We are accessing mongo using Java application and we are seeing that a lot of our queries are taking considerable amount of time such as 2-4 seconds.

The provided output indicates a query that requires a collection scan of 2,209,900 documents to update a single document:

"nscanned" : 0,
"nscannedObjects" : 2209900,
"nMatched" : 1,
"nModified" : 1,

we found that a sample query for update object, acquired intent lock 17000 times and had to yield those many times.

Since a collection scan is a long-running query it will yield multiple times to allow other operations to interleave. See: Does a read or write operation ever yield the lock? in the MongoDB Concurrency FAQ.

You can significantly improve this query by adding a supporting index on {'channel.id': 1, metric: 1, date: 1}. Use the query explain option (i.e. db.Scores.find({..}).explain(true)) to see candidate indexes and usage.

Note: to minimise impact in your production environment you'll want to do a background or rolling index build when adding this index. The MongoDB documentation includes more information on procedures and behaviour: Index Build Operations on a Populated Collection.

We enabled profiling and listed slowest queries.

If your deployment is already stressed, I would caution against enabling the Database Profiler as this will add additional write load and only capture a limited sample of queries (by default profiling uses a 1MB capped collection for each database).

Since slow query information is already available in the MongoDB server logs, I would instead take a log-based approach. Some general tips can be found on ServerFault: Understanding IXSCAN and COLLSCAN in MongoDB logs.

What I found is time to acquire lock is 2497196 micros. (2497 millis).How can I reduce the time required to acquire a lock?

Significant time acquiring locks suggests either contention or a resource constraint (for example, I/O). If you have optimised all of your slow queries you'd have to look into more general metrics and what is logged during periods of notable slowness. Your question description suggests that you aren't concerned about resource limits yet, so logs and serverStatus metrics are a more likely focus.

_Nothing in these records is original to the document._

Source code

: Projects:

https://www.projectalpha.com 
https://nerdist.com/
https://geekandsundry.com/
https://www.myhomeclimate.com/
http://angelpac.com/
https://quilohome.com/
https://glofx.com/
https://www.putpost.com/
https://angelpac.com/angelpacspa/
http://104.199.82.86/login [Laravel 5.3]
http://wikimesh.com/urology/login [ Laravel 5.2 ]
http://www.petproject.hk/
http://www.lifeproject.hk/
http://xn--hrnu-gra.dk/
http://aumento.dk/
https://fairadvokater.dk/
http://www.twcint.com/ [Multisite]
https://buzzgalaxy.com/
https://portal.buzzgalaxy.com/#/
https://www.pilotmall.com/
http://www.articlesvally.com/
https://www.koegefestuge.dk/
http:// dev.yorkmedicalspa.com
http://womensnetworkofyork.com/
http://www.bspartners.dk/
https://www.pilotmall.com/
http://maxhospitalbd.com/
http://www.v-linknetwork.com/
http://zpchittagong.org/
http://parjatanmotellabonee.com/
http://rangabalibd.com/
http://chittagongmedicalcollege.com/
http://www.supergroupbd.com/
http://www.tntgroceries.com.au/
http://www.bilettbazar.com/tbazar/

Could you please guide us on how to debug this problem and improve the performance of our mongo ?

Overall performance tuning is a much bigger topic than an answer here, however some suggested starting points are:

  • Add a monitoring service to capture & visualise MongoDB metrics and history. If you don't have a solution in place yet, I'd look for a SaaS service like MongoDB Cloud Manager which has a free tier for monitoring (and more detailed metrics available with a free trial).
  • Investigate common slow query patterns and create appropriate indexes.
  • Upgrade to the latest version of MongoDB 3.0. MongoDB 3.0.8 was released in Dec 2015; the final version in that series was 3.0.15 (released in May 2017). There have been a lot of improvements in performance and stability, so it would be good to minimise the possibility you are encountering known issues that have been addressed.
  • Review the MongoDB Production Notes for suggestions relevant to your deployment environment.
  • Plan and test your upgrade path to a supported release series (currently MongoDB 3.4 or newer). WiredTiger was first introduced in the MongoDB 3.0 release series and there have been many significant improvements in successive releases of MongoDB.